Among his fellowships, he was a visiting scholar at St. Edmund's College in Cambridge University; Batchelor (Ford) Special Faculty Fellow at Holy Cross (in support of a research leave); and summer fellow at the Center for Advanced Study in Behavioral Sciences in Palo Alto, Calif. He also held a post-doctoral fellowship at Princeton University's Mental Health Training Program.
He has received research grants from the Lilly Endowment, the National Institute of Aging and the National Institutes of Health. He received the John Horsch Award for best essay on Mennonite history ("The 1920 Seminary Movement) from the Historical Committee of the Mennonite Church.
He has held research consulting positions with the New Jersey Commission for the Blind and the American Foundation for the Blind.
During several recent presidential transitions at Holy Cross, Ainlay has played a key role in fundraising for the college's $175 million campaign, working with alumni clubs and individual donors; and he developed the rationale for a new academic building and prepared for strategic planning exercises by the board of trustees.
He has been involved in the construction of several new buildings including the renovation of the biology facilities; an academic building that houses three departments, academic support services and the Center for Religion, Ethics and Culture; and the planning for a new building for physics and chemistry.
At Holy Cross, he has helped to enrich students' lives outside the classroom by developing co-curricular community-based service and learning programs, and providing meaningful social alternatives to forms of student culture that lead to self-destructive behavior.
He has led efforts to diversify the student body and faculty through recruiting and by creating and sustaining a supportive environment. Alumni gifts have supported increased staffing in admissions to recruit minority students, and he has made diversity a top priority in faculty hiring.
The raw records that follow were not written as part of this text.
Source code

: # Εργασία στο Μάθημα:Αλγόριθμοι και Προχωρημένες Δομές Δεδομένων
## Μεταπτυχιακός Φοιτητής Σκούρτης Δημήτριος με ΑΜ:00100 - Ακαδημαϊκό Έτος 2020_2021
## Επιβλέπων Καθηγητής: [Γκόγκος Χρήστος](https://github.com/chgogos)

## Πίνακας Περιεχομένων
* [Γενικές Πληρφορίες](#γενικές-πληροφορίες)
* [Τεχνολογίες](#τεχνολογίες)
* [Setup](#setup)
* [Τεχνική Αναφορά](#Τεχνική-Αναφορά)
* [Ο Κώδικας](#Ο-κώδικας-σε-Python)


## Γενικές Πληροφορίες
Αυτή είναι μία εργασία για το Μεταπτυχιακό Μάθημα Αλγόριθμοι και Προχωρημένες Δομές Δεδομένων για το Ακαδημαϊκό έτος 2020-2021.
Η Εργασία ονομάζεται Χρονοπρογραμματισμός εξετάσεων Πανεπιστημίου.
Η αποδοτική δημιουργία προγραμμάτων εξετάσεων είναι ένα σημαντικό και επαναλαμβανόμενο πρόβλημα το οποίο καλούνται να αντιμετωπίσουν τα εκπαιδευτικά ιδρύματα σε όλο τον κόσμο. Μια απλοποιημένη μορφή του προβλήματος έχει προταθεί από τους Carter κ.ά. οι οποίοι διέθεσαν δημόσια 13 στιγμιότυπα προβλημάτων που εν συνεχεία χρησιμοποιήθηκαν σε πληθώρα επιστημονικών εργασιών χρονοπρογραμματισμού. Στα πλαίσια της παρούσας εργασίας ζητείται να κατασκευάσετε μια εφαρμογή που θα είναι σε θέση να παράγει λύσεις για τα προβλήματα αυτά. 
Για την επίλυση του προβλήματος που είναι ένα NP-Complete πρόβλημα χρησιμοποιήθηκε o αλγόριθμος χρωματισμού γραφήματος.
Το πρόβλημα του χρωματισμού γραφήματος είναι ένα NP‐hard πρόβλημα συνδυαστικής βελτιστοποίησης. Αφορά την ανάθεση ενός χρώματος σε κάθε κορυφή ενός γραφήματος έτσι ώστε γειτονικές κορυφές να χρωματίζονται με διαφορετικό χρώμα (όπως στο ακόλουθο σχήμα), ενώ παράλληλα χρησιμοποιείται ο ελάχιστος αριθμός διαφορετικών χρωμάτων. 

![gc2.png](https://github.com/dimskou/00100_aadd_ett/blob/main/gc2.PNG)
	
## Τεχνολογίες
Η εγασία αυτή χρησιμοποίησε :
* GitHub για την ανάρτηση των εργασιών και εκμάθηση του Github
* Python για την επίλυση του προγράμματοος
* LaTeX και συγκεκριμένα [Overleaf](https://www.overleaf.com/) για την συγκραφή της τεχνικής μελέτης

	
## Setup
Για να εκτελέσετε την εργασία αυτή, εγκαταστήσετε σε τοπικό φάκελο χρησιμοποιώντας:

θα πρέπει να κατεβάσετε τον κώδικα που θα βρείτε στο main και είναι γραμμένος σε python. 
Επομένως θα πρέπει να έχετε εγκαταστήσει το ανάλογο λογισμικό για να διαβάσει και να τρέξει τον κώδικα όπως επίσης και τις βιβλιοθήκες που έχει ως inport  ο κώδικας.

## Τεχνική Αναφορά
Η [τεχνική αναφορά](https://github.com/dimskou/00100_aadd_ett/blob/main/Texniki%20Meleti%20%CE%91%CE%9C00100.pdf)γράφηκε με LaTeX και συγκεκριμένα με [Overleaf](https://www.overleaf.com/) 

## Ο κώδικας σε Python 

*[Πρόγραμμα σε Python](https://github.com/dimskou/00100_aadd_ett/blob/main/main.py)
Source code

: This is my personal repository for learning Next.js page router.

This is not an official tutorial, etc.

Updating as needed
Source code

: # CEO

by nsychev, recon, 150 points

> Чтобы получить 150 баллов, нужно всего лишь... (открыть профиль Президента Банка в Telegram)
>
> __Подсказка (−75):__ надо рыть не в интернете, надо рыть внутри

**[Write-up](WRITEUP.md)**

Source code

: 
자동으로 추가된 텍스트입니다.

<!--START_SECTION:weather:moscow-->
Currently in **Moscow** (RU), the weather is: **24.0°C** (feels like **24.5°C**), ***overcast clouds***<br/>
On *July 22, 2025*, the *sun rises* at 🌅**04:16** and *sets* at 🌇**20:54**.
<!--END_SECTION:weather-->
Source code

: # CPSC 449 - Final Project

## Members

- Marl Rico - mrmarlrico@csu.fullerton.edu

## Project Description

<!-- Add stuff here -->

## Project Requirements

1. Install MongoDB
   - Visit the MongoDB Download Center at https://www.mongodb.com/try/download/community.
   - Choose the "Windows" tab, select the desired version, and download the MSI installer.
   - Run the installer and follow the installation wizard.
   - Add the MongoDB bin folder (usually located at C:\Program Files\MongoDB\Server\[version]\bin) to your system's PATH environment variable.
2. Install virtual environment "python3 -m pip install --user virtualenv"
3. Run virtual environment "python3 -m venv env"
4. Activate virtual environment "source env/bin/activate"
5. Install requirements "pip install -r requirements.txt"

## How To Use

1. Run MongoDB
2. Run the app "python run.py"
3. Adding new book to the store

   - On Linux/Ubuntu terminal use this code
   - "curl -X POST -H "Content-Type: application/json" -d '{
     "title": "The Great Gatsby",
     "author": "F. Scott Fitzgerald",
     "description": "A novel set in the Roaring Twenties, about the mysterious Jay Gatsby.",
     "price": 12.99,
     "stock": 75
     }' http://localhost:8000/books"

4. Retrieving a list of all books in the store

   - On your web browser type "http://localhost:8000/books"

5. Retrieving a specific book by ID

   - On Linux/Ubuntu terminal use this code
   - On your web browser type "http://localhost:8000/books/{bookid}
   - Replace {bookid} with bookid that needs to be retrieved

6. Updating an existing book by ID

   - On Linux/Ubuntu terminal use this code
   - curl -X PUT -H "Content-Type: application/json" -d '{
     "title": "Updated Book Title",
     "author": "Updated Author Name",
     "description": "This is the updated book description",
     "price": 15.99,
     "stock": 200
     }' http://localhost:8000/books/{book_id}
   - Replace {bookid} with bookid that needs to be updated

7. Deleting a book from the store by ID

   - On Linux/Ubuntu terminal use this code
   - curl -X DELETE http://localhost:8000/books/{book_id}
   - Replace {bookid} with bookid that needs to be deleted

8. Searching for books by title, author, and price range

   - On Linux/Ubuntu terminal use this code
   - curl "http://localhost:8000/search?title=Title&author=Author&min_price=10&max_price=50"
Ainlay joins Union College as it nears the halfway point of its $200 million "You Are Union" campaign. Recent gifts include an anonymous $2 million gift to renovate Alumni Gym into a state-of-the-art fitness center, and a $1.5 million commitment from James '66 and John '74 Taylor to transform North Colonnade into a new music facility that includes a lecture/recital hall, classrooms, practice rooms, offices and music library.
The College is in the second year of its Minerva Houses, which blend the intellectual, social and residential spheres of the College. All students and faculty are affiliated with a Minerva, and each is a center of out-of-classroom learning, service and leadership.
Union has made a strong commitment to Converging Technologies, which focuses on creative thought from engineering and the liberal arts on new ideas that are changing the landscape of global society. These ideas, which spill across disciplinary boundaries, will define innovation in the 21st century. Students engage in courses, programs and research in such emerging interdisciplinary fields as bioengineering, nanotechnology, pervasive computing, and neuroscience.